Only the first line of the listing and the lines after it, up to and including the one containing "With the low", should be retyped exactly.

### RECORDS SUPPLIED
=== Begin Enclosure ===

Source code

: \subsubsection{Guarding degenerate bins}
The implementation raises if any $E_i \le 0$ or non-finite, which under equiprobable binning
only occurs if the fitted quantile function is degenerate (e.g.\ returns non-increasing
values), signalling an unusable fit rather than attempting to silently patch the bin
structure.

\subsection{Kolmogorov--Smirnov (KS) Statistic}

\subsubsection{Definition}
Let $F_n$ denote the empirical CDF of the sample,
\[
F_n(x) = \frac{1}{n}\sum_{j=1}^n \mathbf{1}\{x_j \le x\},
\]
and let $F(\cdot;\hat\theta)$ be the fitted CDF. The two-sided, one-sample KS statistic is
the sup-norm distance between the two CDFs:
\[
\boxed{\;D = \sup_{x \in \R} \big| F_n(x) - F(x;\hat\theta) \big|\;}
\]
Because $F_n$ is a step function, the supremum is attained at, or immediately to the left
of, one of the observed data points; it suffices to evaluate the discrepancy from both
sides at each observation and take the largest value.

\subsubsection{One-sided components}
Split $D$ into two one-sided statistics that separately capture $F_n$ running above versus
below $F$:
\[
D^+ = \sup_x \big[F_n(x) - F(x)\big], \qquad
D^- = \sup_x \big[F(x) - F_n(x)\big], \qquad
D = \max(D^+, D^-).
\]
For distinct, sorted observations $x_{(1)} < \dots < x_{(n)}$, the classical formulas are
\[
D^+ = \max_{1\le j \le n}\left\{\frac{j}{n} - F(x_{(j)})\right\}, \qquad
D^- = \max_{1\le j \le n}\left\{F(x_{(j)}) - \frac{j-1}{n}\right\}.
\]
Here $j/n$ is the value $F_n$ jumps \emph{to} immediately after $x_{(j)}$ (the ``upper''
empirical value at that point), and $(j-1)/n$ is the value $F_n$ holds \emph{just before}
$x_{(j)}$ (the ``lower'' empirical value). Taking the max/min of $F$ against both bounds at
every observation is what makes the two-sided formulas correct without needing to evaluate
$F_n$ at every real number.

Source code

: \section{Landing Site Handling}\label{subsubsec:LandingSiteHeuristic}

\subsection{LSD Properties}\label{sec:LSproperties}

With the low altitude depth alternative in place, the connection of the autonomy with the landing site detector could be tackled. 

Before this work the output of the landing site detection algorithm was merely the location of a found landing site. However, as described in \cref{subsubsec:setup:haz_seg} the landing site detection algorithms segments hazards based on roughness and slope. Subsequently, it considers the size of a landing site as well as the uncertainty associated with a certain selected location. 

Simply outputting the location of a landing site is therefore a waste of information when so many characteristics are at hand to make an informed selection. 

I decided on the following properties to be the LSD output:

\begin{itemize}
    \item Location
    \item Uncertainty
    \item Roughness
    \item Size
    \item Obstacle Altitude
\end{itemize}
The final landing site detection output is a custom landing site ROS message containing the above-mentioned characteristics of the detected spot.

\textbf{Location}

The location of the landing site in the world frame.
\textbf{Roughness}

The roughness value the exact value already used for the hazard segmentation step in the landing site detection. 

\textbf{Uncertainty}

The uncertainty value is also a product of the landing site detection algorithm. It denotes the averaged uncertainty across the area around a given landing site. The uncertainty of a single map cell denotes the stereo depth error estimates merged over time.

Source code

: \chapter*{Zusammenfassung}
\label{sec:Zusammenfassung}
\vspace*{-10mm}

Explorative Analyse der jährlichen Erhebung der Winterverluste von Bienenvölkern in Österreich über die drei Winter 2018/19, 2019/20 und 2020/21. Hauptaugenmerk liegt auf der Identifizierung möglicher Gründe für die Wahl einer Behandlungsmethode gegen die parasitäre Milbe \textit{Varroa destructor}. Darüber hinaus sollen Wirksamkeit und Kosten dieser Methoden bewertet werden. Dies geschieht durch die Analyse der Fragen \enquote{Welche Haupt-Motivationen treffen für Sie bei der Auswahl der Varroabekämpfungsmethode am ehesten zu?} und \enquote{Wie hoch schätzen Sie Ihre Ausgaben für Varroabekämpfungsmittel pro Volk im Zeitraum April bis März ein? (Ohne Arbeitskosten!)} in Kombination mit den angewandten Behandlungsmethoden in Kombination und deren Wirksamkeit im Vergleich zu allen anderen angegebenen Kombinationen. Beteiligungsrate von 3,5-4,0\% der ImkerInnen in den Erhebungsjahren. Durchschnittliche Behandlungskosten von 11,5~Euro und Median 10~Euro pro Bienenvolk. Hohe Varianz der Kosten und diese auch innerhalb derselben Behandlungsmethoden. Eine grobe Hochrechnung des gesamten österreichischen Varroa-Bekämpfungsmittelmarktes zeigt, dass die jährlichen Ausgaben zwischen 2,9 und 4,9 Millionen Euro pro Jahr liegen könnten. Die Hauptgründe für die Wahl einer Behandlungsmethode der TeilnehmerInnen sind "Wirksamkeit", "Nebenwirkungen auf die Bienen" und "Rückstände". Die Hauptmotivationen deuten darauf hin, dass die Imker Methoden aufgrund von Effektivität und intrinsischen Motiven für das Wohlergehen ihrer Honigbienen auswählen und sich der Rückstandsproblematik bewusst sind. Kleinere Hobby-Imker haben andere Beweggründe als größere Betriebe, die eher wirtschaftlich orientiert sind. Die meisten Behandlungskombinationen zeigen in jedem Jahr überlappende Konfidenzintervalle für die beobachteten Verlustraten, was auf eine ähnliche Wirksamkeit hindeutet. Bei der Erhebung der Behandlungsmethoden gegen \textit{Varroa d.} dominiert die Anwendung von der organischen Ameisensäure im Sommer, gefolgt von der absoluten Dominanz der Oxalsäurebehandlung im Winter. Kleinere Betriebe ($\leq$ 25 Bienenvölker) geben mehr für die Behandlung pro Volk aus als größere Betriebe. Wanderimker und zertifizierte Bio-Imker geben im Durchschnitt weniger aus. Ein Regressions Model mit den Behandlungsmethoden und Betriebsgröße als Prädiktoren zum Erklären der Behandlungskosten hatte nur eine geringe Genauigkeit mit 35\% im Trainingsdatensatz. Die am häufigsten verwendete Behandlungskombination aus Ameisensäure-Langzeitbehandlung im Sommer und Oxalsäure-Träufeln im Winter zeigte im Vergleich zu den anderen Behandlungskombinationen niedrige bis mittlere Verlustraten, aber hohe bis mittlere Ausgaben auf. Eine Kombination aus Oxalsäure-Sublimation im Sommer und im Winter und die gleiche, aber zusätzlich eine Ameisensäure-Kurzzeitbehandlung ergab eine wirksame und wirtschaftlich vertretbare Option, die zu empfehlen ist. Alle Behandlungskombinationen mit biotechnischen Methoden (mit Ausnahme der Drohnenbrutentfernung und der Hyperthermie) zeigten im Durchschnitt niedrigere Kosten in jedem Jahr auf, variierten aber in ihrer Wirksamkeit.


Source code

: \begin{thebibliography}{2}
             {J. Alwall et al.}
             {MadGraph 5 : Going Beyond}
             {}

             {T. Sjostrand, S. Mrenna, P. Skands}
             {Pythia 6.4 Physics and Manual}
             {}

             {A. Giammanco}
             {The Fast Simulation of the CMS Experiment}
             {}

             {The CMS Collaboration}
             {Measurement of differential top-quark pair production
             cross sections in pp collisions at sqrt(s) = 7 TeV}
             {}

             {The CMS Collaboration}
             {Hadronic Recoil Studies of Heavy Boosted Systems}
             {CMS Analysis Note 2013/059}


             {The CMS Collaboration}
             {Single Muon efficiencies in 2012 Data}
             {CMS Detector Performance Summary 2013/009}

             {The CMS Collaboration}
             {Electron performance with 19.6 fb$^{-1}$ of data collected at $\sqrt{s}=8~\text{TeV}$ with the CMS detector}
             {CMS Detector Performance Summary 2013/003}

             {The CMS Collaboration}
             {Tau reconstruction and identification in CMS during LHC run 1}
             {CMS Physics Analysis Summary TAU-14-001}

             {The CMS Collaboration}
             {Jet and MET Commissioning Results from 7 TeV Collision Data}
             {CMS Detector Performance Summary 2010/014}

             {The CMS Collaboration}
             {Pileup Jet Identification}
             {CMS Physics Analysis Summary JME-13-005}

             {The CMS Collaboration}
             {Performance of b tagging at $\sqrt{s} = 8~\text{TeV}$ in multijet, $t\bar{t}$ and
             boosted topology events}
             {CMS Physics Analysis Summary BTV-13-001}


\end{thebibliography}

=== End Enclosure ===

### TASK SOLUTION
Source code

: \subsubsection{Guarding degenerate bins}
The implementation raises if any $E_i \le 0$ or non-finite, which under equiprobable binning
only occurs if the fitted quantile function is degenerate (e.g.\ returns non-increasing
values), signalling an unusable fit rather than attempting to silently patch the bin
structure.

\subsection{Kolmogorov--Smirnov (KS) Statistic}

\subsubsection{Definition}
Let $F_n$ denote the empirical CDF of the sample,
\[
F_n(x) = \frac{1}{n}\sum_{j=1}^n \mathbf{1}\{x_j \le x\},
\]
and let $F(\cdot;\hat\theta)$ be the fitted CDF. The two-sided, one-sample KS statistic is
the sup-norm distance between the two CDFs:
\[
\boxed{\;D = \sup_{x \in \R} \big| F_n(x) - F(x;\hat\theta) \big|\;}
\]
Because $F_n$ is a step function, the supremum is attained at, or immediately to the left
of, one of the observed data points; it suffices to evaluate the discrepancy from both
sides at each observation and take the largest value.

\subsubsection{One-sided components}
Split $D$ into two one-sided statistics that separately capture $F_n$ running above versus
below $F$:
\[
D^+ = \sup_x \big[F_n(x) - F(x)\big], \qquad
D^- = \sup_x \big[F(x) - F_n(x)\big], \qquad
D = \max(D^+, D^-).
\]
For distinct, sorted observations $x_{(1)} < \dots < x_{(n)}$, the classical formulas are
\[
D^+ = \max_{1\le j \le n}\left\{\frac{j}{n} - F(x_{(j)})\right\}, \qquad
D^- = \max_{1\le j \le n}\left\{F(x_{(j)}) - \frac{j-1}{n}\right\}.
\]
Here $j/n$ is the value $F_n$ jumps \emph{to} immediately after $x_{(j)}$ (the ``upper''
empirical value at that point), and $(j-1)/n$ is the value $F_n$ holds \emph{just before}
$x_{(j)}$ (the ``lower'' empirical value). Taking the max/min of $F$ against both bounds at
every observation is what makes the two-sided formulas correct without needing to evaluate
$F_n$ at every real number.

Source code

: \section{Landing Site Handling}\label{subsubsec:LandingSiteHeuristic}

\subsection{LSD Properties}\label{sec:LSproperties}

With the low altitude depth alternative in place, the connection of the autonomy with the landing site detector could be tackled. 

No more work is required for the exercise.